The truth, I think, about object-oriented programming is that most of its core concepts– inheritance, easy extensibility of data, proliferation of state– should be treated with the same caution and respect that a humble and intelligent programmer gives to mutable state. These abstractions can be powerful and work beautifully in the right circumstances, but they should be used very sparingly and only by people who understand what they are actually doing. In Lisp, it is generally held to be good practice never to write a macro when a function will do. I would argue the same with regard to object-oriented programming: never write an object-oriented program for a problem where a functional or cleanly imperative approach will suffice.  Certainly, to make object orientation the default means of abstraction, as C++ and Java have, is a proven disaster.

Abstractions, and especially powerful ones, aren’t always good. Using the right abstractions is of utmost importance. Abstractions that are too vague, for example, merely clutter code with useless nouns. As the first means of abstraction in high-level languages, higher-order functions suffice most of the time– probably over 95% of the time, in well-factored code. Objects may come into favor for being more general than higher-order functions, but “more general” also means less specific, and for the purpose of code comprehension, this is a hindrance, not a feature. If cleaner and more comprehensible pure functions and algebraic data types can be used in well over 90 percent of the places where objects appear in OO languages, they should be used in lieu of objects, and they should be supported by languages– which C++ and Java don’t do.

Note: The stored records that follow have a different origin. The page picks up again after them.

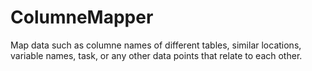 ColumneMapper
=============

Map data such as columne names of different tables, similar locations, variable names, task, or any other data points that relate to each other.
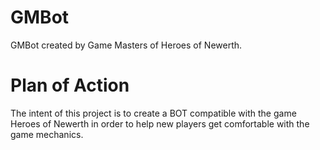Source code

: GMBot
=====

GMBot created by Game Masters of Heroes of Newerth.

Plan of Action
===============

The intent of this project is to create a BOT compatible with the game Heroes of Newerth in order to help new players
get comfortable with the game mechanics. 
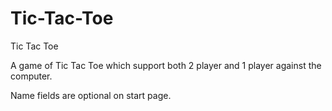 # Tic-Tac-Toe
Tic Tac Toe

A game of Tic Tac Toe which support both 2 player and 1 player against the computer.

Name fields are optional on start page.
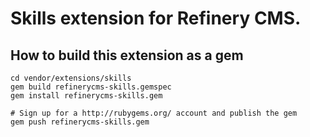 # Skills extension for Refinery CMS.

## How to build this extension as a gem

    cd vendor/extensions/skills
    gem build refinerycms-skills.gemspec
    gem install refinerycms-skills.gem

    # Sign up for a http://rubygems.org/ account and publish the gem
    gem push refinerycms-skills.gem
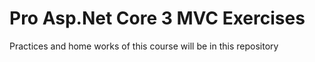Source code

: # Pro Asp.Net Core 3 MVC Exercises
Practices and home works of this course will be in this repository
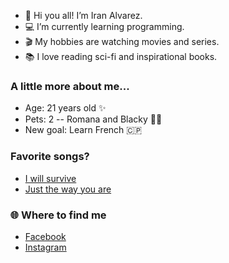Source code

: - 👋 Hi you all! I’m Iran Alvarez.
- 💻 I’m currently learning programming.
- 🎬 My hobbies are watching movies and series.
- 📚 I love reading sci-fi and inspirational books.




### A little more about me...
- Age: 21 years old ✨
- Pets: 2 -- Romana and Blacky 🐶🐱
- New goal: Learn French 🇨🇵 



### Favorite songs?

- [I will survive](https://open.spotify.com/track/7rIovIsXE6kMn629b7kDig?si=MR9nh7fsTcGjcS0bQg5DrQ&utm_source=copy-link&dl_branch=1)
- [Just the way you are](https://open.spotify.com/track/7BqBn9nzAq8spo5e7cZ0dJ?si=dFHCaY2TQHKxxqF4UGNQ0g&utm_source=copy-link&dl_branch=1)


### 🌐 Where to find me
- [Facebook](https://www.facebook.com/Iran.Flores27)
- [Instagram](https://www.instagram.com/iran_maria_27/)



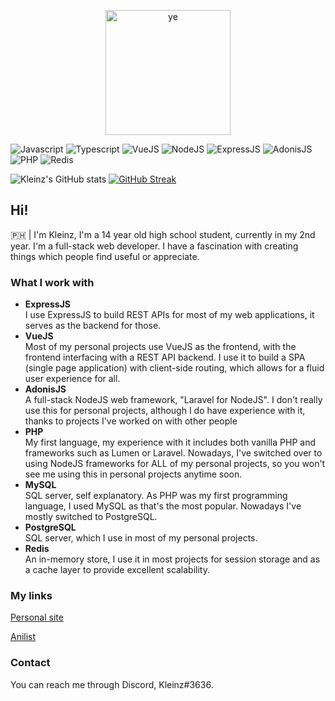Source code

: <p align="center">
  <img src="https://c.tenor.com/SVuIVt9pKa8AAAAC/kaguya-sama-love-is-war-anime.gif" alt="ye" height="200" />
</p>

![Javascript](https://img.shields.io/badge/JavaScript-323330?style=for-the-badge&logo=javascript&logoColor=F7DF1E)
![Typescript](https://img.shields.io/badge/TypeScript-007ACC?style=for-the-badge&logo=typescript&logoColor=white)
![VueJS](https://img.shields.io/badge/Vue.js-35495E?style=for-the-badge&logo=vuedotjs&logoColor=4FC08D)
![NodeJS](https://img.shields.io/badge/Node.js-339933?style=for-the-badge&logo=nodedotjs&logoColor=white)
![ExpressJS](https://img.shields.io/badge/Express.js-000000?style=for-the-badge&logo=express&logoColor=white)
![AdonisJS](https://img.shields.io/badge/adonis%20js-220052?style=for-the-badge&logo=adonisjs&logoColor=white)
![PHP](https://img.shields.io/badge/PHP-777BB4?style=for-the-badge&logo=php&logoColor=white)
![Redis](https://img.shields.io/badge/redis-CC0000.svg?&style=for-the-badge&logo=redis&logoColor=white)

![Kleinz's GitHub stats](https://github-readme-stats.vercel.app/api?username=KleinzDev&count_private=true)
[![GitHub Streak](http://github-readme-streak-stats.herokuapp.com?user=KleinzDev&theme=radical&hide_border=true&date_format=j%20M%5B%20Y%5D)](https://git.io/streak-stats)

## Hi!

🇵🇭 | I'm Kleinz, I'm a 14 year old high school student, currently in my 2nd year. I'm a full-stack web developer. I have a fascination with creating things which people find useful or appreciate.

### What I work with
- **ExpressJS**\
I use ExpressJS to build REST APIs for most of my web applications, it serves as the backend for those.
- **VueJS**\
Most of my personal projects use VueJS as the frontend, with the frontend interfacing with a REST API backend. I use it to build a SPA (single page application) with client-side routing, which allows for a fluid user experience for all.
- **AdonisJS**\
A full-stack NodeJS web framework, "Laravel for NodeJS". I don't really use this for personal projects, although I do have experience with it, thanks to projects I've worked on with other people
- **PHP**\
My first language, my experience with it includes both vanilla PHP and frameworks such as Lumen or Laravel. Nowadays, I've switched over to using NodeJS frameworks for ALL of my personal projects, so you won't see me using this in personal projects anytime soon.
- **MySQL**\
SQL server, self explanatory. As PHP was my first programming language, I used MySQL as that's the most popular. Nowadays I've mostly switched to PostgreSQL.
- **PostgreSQL**\
SQL server, which I use in most of my personal projects.
- **Redis**\
An in-memory store, I use it in most projects for session storage and as a cache layer to provide excellent scalability.

### My links

[Personal site](https://kleinz.me)

[Anilist](https://anilist.co/user/Kleinz/)

### Contact
You can reach me through Discord, Kleinz#3636.
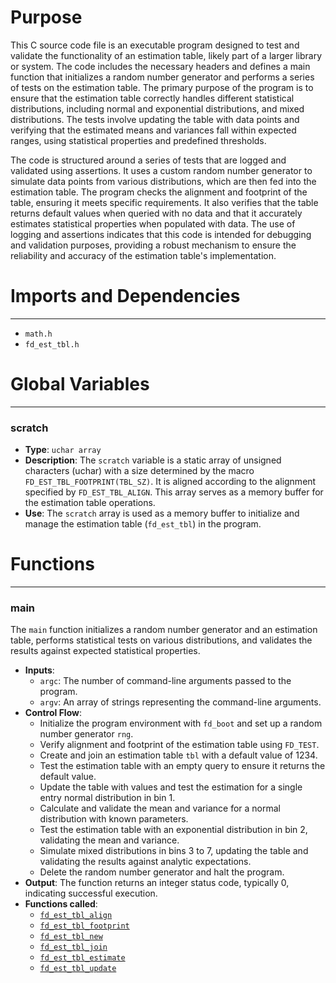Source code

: # Purpose
This C source code file is an executable program designed to test and validate the functionality of an estimation table, likely part of a larger library or system. The code includes the necessary headers and defines a main function that initializes a random number generator and performs a series of tests on the estimation table. The primary purpose of the program is to ensure that the estimation table correctly handles different statistical distributions, including normal and exponential distributions, and mixed distributions. The tests involve updating the table with data points and verifying that the estimated means and variances fall within expected ranges, using statistical properties and predefined thresholds.

The code is structured around a series of tests that are logged and validated using assertions. It uses a custom random number generator to simulate data points from various distributions, which are then fed into the estimation table. The program checks the alignment and footprint of the table, ensuring it meets specific requirements. It also verifies that the table returns default values when queried with no data and that it accurately estimates statistical properties when populated with data. The use of logging and assertions indicates that this code is intended for debugging and validation purposes, providing a robust mechanism to ensure the reliability and accuracy of the estimation table's implementation.
# Imports and Dependencies

---
- `math.h`
- `fd_est_tbl.h`


# Global Variables

---
### scratch
- **Type**: `uchar array`
- **Description**: The `scratch` variable is a static array of unsigned characters (uchar) with a size determined by the macro `FD_EST_TBL_FOOTPRINT(TBL_SZ)`. It is aligned according to the alignment specified by `FD_EST_TBL_ALIGN`. This array serves as a memory buffer for the estimation table operations.
- **Use**: The `scratch` array is used as a memory buffer to initialize and manage the estimation table (`fd_est_tbl`) in the program.


# Functions

---
### main<!-- {{#callable:main}} -->
The `main` function initializes a random number generator and an estimation table, performs statistical tests on various distributions, and validates the results against expected statistical properties.
- **Inputs**:
    - `argc`: The number of command-line arguments passed to the program.
    - `argv`: An array of strings representing the command-line arguments.
- **Control Flow**:
    - Initialize the program environment with `fd_boot` and set up a random number generator `rng`.
    - Verify alignment and footprint of the estimation table using `FD_TEST`.
    - Create and join an estimation table `tbl` with a default value of 1234.
    - Test the estimation table with an empty query to ensure it returns the default value.
    - Update the table with values and test the estimation for a single entry normal distribution in bin 1.
    - Calculate and validate the mean and variance for a normal distribution with known parameters.
    - Test the estimation table with an exponential distribution in bin 2, validating the mean and variance.
    - Simulate mixed distributions in bins 3 to 7, updating the table and validating the results against analytic expectations.
    - Delete the random number generator and halt the program.
- **Output**: The function returns an integer status code, typically 0, indicating successful execution.
- **Functions called**:
    - [`fd_est_tbl_align`](fd_est_tbl.h.driver.md#fd_est_tbl_align)
    - [`fd_est_tbl_footprint`](fd_est_tbl.h.driver.md#fd_est_tbl_footprint)
    - [`fd_est_tbl_new`](fd_est_tbl.h.driver.md#fd_est_tbl_new)
    - [`fd_est_tbl_join`](fd_est_tbl.h.driver.md#fd_est_tbl_join)
    - [`fd_est_tbl_estimate`](fd_est_tbl.h.driver.md#fd_est_tbl_estimate)
    - [`fd_est_tbl_update`](fd_est_tbl.h.driver.md#fd_est_tbl_update)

In a better world, programmers would be required to learn how to use functions before progressing to objects, and object-oriented features would hold the status of being available but deployed only when needed, or in the rare cases where such features make remarkably better code. To start, this change needs to come about at a language level. Instead of Java or C++ being the first languages to which most programmers are introduced, that status should be shifted to a language like Scheme, Haskell, or my personal favorite for this purpose: Ocaml.